Use -min to Indicate One-Who-ness

First I should say that this is not meant to solve all the issues.  This is just one piece in a larger framework, a piece which is both linguistically relevant and an improvement easily accessible to native and new speakers.

Currently, we take a person who chairs and we call that person a chairman or (if we are confronted with gender) chairwoman or chairperson or some other ad hoc well-intentioned solution.  They usually sound clunky by comparison.  Kludgy.  Inelegant.

And that doesn’t even address the pluralization issue.  Chairman, chairmen, chairwoman, chairwomen, chairperson.  Confused?  Let’s simplify.
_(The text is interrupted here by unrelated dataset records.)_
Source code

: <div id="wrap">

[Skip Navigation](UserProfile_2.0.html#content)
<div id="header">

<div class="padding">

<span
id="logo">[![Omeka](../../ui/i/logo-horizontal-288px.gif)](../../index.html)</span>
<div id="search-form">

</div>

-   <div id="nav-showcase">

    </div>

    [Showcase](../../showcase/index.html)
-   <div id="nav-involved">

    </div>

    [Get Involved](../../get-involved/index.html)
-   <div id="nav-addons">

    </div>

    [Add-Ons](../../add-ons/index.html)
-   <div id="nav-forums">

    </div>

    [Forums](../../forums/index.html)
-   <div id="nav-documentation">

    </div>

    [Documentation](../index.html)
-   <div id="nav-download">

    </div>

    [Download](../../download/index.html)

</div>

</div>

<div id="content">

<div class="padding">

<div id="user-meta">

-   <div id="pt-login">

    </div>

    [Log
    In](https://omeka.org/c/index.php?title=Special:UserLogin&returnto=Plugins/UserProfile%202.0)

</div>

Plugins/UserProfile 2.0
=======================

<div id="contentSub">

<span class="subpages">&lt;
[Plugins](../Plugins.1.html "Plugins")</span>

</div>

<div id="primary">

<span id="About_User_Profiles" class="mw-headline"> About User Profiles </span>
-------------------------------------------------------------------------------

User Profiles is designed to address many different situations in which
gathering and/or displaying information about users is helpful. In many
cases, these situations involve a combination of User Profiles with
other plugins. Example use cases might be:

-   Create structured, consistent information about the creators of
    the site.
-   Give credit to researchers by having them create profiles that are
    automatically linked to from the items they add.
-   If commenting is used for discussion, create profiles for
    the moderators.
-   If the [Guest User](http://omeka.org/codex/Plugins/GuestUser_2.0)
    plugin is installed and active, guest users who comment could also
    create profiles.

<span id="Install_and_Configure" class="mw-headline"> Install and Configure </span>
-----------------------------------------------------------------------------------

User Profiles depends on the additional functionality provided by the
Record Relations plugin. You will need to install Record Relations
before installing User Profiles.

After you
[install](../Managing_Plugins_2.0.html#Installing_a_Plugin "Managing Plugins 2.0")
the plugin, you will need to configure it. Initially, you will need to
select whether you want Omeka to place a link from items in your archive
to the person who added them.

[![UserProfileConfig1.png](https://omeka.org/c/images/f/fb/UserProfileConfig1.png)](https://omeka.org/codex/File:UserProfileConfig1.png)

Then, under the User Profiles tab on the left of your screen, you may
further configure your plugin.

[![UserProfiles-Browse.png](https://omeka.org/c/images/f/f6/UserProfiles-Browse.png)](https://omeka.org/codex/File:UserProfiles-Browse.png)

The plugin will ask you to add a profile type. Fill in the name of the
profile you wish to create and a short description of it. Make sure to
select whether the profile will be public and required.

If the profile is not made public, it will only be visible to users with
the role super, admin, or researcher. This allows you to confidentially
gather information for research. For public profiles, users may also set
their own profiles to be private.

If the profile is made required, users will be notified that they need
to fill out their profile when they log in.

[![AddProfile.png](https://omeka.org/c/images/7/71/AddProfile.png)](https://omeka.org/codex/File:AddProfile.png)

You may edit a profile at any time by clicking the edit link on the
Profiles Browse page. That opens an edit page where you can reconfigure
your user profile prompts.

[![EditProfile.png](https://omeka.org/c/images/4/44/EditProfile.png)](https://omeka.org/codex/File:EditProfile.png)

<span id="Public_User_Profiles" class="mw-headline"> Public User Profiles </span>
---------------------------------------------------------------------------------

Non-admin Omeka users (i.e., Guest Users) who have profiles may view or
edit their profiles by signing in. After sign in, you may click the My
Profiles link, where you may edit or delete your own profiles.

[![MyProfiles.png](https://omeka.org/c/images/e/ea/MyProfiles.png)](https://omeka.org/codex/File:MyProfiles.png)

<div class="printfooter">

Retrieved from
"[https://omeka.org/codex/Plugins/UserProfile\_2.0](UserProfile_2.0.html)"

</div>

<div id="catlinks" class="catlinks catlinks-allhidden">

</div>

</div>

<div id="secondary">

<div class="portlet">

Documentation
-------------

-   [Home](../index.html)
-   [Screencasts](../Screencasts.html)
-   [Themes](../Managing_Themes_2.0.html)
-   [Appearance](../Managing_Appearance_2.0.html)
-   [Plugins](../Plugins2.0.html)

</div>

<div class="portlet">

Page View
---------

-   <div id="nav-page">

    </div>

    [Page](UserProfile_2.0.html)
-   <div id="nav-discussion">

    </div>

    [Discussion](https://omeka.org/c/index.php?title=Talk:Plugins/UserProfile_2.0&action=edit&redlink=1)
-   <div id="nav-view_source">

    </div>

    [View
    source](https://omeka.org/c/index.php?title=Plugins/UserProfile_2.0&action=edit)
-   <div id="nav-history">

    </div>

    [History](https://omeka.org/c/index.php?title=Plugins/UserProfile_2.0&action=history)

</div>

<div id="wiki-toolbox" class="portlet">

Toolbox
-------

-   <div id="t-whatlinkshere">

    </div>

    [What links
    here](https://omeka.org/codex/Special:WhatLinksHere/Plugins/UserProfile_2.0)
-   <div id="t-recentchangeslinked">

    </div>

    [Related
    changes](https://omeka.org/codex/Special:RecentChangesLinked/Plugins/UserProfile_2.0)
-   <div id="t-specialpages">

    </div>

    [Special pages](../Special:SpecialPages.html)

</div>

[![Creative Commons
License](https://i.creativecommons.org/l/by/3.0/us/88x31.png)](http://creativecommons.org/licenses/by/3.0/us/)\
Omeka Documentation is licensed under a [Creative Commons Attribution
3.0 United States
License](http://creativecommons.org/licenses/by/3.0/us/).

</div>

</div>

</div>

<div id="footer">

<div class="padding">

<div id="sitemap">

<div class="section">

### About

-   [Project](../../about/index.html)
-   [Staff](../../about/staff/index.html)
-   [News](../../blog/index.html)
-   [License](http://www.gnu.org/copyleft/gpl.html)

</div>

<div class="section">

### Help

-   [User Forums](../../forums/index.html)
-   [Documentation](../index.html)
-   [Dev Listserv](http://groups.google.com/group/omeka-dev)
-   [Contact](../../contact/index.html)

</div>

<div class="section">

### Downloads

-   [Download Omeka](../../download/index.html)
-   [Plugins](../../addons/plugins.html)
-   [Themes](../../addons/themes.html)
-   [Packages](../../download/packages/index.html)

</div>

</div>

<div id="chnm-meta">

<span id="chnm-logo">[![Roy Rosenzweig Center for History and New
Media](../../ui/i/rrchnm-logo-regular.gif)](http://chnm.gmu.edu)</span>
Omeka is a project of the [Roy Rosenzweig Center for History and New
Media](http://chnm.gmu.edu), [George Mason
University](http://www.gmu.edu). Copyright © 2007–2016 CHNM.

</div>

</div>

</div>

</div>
Most folks never actually articulate chairmAn or even less so chairmEn.  It’s softened to something more like chiarmIn (like chair-in with an m).  So let’s just roll with that.  We can use it as a non-pluralizing noun (like sheep or fish) so that it’s one chairmin, two chairmin, red chairmin, blue chairmin.  If we move forward with this -min suffix as both gender and number neutral we get a host of words such as follow here:

  • chairmin
  • spokesmin
  • ombudsmin
  • foremin
  • linemin
  • firemin
  • businessmin
  • fishermin
  • congressmin
  • longshoremin
  • newspapermin
  • upperclassmin
  • salesmin
  • policemin
  • marksmin
  • Scottsmin
  • clergymin
  • draughtsmin
  • weathermin
  • aldermin
  • garbagemin
  • militiamin
  • horsemin
  • stuntmin
  • groundsmin
  • highwaymin
  • middlemin
  • freshmin
  • herdsmin
  • helmsmin
  • laymin
  • trashmin
  • crewmin

You get the basic idea.  Take it forward:  the suffix -min is gender and number neutral and means (roughly) one who.